Усмехаясь, он добавил:
– По этому пути шёл мой хороший приятель Горький, и – от него осталось почтенное, но – пустое место. Не сердись».
И Горький представился ему грешником, который вот так исповедально пытался всенародно покаяться…
Теперь Даниил более всего близок с Коваленским. Тот всё ещё ходит в корсете. К тому же у него обнаружилась эпилепсия. Даниилу семнадцать, ему двадцать шесть и он жалуется всем знакомым, что до сих пор ничего не сделал в жизни значимого и не стал чем-нибудь… Но для Даниила он прежде всего поэт. У него необыкновенный творческий ум, эрудиция, музыкальный вкус, хорошо играет на фисгармонии, рисует. Он очаровывал самого скептически настроенного собеседника, не скрывал своих мистических убеждений и знакомые женщины влюблялись в него, а заодно и в Шурочку. Ольга Бессарабова не скрывает своего обожания и по возможности приезжает к ним из пригорода и тогда они говорят ночи напролёт…
Шурочка мужа обожает и даже перестала любить театр, который тот не признавал. И зовёт его ласково «Биша», чтобы отделять от других Александров. А тот в свою очередь стал Даниила, с которым быстро сошёлся, звать «Брюшон».
Коваленский писал стихи в стол, не надеясь на публикацию и читая только самым близким людям. Даниил любил эти вечера читок:
«… Но папоротник абажура
Сквозит цветком нездешних стран…
Бывало ночью сядет Шура
У тихой лампы на диван.
Чуть слышен дождь по ближним крышам.
Да свет каминный на полу
Светлеет, тлеет – тише, тише,
Улыбкой дружеской – во мглу.
Он – рядом с ней. Он тих и важен.
Тетрадь раскрытая в руке…
Вот плавно заструилась пряжа
Стихов, как мягких струй в реке.
Созвездий стройные станицы
Поэтом-магом зажжены,
Уже сверкают сквозь страницы
«Неопалимой купины».
И разверзает странный гений
Мир за мирами, сон за сном,
Огни немыслимых видений,
Осколки солнц в краю земном…»
«Неопалимая купина» – это поэма Коваленского. Для своих.
А ещё Коваленский писал детские стихи. Для всех.
И Даниил хотел быть похожим на него и также легко писать…
Он собирался поступать в университет, но несмотря на то, что вышла книга об отце и тем самым как бы тот был признан новой властью, он был уже «сыном контрреволюционного писателя» и таких даже не допускали к экзаменам.
Поэт Брюсов только основал литературный институт, в который охотно поступали даже наследственные поэты.
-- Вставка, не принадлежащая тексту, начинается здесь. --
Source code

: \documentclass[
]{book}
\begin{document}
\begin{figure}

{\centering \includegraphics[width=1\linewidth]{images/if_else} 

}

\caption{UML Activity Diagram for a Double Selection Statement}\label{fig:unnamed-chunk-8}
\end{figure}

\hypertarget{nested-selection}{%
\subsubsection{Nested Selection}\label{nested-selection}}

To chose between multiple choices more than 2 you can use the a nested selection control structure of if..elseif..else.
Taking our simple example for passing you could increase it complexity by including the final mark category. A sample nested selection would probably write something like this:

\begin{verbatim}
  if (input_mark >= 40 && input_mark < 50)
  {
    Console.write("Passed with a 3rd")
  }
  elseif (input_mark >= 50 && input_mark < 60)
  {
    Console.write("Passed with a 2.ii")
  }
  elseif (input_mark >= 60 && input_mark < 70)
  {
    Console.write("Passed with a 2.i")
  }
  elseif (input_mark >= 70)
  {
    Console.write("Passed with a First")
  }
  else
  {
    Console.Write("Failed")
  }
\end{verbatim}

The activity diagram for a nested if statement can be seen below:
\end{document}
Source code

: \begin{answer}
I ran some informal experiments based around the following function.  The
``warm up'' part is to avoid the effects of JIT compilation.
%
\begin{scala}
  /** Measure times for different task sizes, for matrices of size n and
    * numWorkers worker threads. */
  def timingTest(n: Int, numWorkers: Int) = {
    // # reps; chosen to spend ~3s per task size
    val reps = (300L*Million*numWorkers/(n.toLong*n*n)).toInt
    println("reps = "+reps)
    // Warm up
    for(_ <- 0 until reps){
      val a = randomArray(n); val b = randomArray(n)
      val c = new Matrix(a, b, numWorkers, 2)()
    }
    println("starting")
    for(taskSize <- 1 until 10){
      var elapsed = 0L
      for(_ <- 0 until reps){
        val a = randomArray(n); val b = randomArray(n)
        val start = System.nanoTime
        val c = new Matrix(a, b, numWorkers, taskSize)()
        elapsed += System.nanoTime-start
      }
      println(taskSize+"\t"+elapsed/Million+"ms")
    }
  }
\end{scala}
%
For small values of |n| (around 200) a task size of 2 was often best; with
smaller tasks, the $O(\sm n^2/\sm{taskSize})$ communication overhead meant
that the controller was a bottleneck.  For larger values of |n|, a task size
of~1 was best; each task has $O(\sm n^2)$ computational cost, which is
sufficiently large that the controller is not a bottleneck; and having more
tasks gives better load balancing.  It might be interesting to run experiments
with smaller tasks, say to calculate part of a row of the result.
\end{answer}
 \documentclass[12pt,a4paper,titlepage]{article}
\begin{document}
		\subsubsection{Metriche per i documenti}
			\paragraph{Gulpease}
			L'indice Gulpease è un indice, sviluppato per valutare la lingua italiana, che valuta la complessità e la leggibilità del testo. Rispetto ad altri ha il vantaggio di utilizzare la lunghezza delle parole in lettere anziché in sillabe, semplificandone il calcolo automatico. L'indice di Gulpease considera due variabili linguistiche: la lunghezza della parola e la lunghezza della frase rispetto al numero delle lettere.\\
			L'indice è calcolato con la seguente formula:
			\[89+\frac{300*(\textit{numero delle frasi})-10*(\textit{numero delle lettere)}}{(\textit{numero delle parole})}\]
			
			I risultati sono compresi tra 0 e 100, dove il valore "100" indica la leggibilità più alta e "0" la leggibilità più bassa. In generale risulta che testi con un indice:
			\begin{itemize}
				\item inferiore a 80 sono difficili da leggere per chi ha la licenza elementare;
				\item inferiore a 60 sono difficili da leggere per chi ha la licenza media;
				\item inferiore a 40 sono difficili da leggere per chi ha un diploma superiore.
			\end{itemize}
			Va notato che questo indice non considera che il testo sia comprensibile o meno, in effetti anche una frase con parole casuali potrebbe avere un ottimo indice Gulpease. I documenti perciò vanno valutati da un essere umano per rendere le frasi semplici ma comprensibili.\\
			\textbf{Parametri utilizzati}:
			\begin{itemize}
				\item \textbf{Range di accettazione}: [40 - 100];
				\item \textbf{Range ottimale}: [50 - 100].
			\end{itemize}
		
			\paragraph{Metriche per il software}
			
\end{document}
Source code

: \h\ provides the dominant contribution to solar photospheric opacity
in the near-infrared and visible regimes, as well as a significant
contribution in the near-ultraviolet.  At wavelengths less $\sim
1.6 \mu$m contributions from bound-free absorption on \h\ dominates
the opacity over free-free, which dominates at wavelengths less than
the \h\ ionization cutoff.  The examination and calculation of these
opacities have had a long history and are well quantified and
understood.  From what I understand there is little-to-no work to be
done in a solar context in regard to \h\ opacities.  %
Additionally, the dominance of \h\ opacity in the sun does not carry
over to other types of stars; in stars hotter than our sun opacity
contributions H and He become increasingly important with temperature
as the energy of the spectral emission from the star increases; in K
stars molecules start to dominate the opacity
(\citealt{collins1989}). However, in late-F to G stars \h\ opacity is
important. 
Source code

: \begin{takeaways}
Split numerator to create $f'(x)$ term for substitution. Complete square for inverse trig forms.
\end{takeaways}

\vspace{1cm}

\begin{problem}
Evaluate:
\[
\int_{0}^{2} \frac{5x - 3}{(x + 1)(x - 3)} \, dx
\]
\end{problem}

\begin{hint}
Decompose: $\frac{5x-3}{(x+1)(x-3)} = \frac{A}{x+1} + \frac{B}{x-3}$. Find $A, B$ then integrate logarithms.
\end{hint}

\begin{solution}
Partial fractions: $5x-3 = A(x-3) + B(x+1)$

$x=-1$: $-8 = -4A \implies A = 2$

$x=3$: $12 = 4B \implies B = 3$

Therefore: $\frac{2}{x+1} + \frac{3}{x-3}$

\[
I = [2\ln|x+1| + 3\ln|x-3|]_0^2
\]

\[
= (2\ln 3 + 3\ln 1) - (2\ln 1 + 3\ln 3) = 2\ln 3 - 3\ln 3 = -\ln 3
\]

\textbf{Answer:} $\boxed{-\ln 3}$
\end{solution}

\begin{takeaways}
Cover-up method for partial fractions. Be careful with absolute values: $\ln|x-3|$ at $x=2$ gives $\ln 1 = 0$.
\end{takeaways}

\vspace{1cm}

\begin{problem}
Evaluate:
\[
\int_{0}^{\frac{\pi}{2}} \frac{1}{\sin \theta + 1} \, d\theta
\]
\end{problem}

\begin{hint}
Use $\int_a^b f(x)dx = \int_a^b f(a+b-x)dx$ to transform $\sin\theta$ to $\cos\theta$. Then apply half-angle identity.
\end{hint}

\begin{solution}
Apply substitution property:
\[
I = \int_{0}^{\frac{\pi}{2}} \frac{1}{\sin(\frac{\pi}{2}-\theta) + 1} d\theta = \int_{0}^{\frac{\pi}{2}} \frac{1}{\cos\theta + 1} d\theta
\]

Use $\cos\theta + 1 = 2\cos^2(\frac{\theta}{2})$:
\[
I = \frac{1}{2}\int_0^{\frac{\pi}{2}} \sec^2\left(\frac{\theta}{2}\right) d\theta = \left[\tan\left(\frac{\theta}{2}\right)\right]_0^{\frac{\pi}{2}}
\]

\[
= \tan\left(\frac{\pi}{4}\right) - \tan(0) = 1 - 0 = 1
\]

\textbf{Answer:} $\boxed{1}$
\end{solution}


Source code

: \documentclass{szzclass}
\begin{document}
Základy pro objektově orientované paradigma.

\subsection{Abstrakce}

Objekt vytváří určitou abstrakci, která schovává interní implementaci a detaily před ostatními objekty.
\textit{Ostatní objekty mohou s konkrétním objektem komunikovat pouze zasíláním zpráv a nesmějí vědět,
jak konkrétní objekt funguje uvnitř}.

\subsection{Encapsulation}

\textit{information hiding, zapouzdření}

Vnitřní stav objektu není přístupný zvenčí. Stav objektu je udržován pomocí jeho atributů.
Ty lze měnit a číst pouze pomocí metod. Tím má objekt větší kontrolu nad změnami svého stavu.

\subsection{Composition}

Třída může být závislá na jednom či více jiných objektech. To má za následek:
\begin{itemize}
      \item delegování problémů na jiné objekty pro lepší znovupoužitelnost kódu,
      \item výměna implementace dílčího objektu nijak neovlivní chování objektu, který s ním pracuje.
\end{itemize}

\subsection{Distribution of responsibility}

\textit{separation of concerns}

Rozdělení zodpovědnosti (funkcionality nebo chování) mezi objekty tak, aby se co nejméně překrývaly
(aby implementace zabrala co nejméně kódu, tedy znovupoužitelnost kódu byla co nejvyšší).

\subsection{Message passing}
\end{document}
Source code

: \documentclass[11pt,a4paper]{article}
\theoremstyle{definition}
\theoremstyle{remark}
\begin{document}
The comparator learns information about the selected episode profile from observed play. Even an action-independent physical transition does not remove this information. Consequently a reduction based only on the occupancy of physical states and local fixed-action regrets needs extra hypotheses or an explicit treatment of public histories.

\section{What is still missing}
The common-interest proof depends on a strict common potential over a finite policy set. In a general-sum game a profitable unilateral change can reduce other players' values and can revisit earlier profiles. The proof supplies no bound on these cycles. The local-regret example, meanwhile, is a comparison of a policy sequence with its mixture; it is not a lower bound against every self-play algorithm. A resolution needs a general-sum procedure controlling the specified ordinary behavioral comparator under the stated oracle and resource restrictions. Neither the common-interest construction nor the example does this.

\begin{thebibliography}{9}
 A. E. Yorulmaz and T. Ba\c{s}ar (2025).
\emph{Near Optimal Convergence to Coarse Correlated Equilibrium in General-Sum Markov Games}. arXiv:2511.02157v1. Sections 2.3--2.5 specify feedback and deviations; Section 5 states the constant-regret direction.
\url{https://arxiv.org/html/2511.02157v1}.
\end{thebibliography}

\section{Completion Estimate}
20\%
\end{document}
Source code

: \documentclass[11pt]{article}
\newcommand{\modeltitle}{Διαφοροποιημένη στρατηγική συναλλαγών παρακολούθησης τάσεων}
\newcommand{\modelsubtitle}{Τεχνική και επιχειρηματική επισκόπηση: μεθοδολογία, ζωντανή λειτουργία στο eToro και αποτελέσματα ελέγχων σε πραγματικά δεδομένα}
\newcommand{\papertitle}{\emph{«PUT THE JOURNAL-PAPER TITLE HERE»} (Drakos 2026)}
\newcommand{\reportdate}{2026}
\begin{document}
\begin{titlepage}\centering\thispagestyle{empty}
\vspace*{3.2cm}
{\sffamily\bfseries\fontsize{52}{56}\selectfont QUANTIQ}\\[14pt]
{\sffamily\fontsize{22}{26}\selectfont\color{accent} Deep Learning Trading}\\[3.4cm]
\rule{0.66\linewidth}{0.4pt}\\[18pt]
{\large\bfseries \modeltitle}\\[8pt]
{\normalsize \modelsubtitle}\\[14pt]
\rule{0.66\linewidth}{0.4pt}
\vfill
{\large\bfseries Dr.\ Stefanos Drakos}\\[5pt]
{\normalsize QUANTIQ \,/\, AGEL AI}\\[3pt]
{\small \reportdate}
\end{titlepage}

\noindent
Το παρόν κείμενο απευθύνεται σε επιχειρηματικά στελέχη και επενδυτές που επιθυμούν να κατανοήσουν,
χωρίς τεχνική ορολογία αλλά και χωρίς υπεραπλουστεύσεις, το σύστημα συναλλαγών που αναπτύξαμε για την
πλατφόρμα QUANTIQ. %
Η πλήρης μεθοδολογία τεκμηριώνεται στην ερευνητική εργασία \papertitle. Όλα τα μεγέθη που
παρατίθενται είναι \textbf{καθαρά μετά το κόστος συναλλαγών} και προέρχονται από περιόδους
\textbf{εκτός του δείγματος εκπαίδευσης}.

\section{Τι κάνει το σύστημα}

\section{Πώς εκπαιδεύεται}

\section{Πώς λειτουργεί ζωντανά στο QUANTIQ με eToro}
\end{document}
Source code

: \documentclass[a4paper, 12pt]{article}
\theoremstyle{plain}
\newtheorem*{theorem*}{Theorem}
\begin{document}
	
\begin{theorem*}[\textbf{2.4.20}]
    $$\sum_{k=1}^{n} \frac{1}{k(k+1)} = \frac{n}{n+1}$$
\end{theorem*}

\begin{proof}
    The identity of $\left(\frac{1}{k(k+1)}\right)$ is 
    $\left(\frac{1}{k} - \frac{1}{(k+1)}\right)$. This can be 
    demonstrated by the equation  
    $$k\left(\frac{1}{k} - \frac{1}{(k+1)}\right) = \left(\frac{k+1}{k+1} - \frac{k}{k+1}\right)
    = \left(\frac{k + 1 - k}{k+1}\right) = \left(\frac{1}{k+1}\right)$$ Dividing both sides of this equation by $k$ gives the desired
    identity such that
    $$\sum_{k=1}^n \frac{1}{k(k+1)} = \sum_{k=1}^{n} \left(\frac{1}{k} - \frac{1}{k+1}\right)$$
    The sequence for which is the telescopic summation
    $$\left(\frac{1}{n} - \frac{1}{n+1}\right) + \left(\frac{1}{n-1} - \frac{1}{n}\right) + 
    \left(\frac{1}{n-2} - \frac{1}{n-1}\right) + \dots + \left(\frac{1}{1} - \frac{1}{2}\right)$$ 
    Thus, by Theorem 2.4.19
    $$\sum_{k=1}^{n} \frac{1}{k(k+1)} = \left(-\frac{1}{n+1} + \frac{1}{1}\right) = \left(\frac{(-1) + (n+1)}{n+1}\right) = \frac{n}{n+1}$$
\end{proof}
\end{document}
Здесь учились Игорь Дельвиг, потомок поэта и друга Пушкина, внучка издателя Лена Сытина, дети менее известных, но имеющих отношение к литературе людей, и Даниил решил пойти туда, не сомневаясь в своём поэтическом призвании.
…Сочельник 1924 года встречали большой компанией у искусствоведа Анатолия Васильевича Бакушинского, который был хранителем галереи. устроителем выставок и преподавал Даниилу. Пришли Коваленские, Добровы, Александр с Ириной, Даниил, Оля Бессарабова и другие знакомые хозяина. За столом сели так, что один его конец был занят гостями пожилыми и солидными, другой молодыми. Говорили как всегда в основном об искусстве и может поэтому женщины посплетничали и об облике мужчин. Александр Добров всеми без исключения был признан самым высоким и самым красивым. Коваленский – самым умным. Что же касается Даниила, то Вавочка сказала, что его голова похожа на голову Байрона с профилем Гоголя, но остальным больше понравилось сравнение его с врубелевским демоном, с чертами его отца. Кто-то сказал, что Даниилу можно играть Гамлета без грима. И следом посыпались предположения, что он похож и на композитора Листа и на Паганини, если, конечно, сделать хороший грим.